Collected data
------

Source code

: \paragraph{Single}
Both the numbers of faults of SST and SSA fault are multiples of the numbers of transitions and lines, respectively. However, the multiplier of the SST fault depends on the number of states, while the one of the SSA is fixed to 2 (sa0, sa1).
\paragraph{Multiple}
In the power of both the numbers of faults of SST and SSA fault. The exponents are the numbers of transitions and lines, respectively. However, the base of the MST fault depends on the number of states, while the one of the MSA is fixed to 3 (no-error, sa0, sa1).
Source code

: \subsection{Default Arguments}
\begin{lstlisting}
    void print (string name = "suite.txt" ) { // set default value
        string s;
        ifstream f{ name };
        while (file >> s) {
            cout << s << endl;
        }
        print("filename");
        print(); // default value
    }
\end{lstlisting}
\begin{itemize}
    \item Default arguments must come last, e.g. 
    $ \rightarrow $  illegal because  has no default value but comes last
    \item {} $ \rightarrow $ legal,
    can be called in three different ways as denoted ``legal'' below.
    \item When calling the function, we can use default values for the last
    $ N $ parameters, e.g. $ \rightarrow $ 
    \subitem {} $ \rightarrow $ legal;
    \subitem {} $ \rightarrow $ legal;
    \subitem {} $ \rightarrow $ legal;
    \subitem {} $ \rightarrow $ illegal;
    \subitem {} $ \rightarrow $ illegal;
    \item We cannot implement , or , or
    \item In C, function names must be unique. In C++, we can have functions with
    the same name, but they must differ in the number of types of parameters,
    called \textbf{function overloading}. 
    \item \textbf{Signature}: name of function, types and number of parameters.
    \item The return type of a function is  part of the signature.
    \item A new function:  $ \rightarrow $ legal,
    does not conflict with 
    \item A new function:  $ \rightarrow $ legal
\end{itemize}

------

EXERCISE INSTRUCTIONS:
In the data above, which lines have "respectively"? Report each of them.

SOLUTION FOR THIS TASK:
Both the numbers of faults of SST and SSA fault are multiples of the numbers of transitions and lines, respectively. However, the multiplier of the SST fault depends on the number of states, while the one of the SSA is fixed to 2 (sa0, sa1).
In the power of both the numbers of faults of SST and SSA fault. The exponents are the numbers of transitions and lines, respectively. However, the base of the MST fault depends on the number of states, while the one of the MSA is fixed to 3 (no-error, sa0, sa1).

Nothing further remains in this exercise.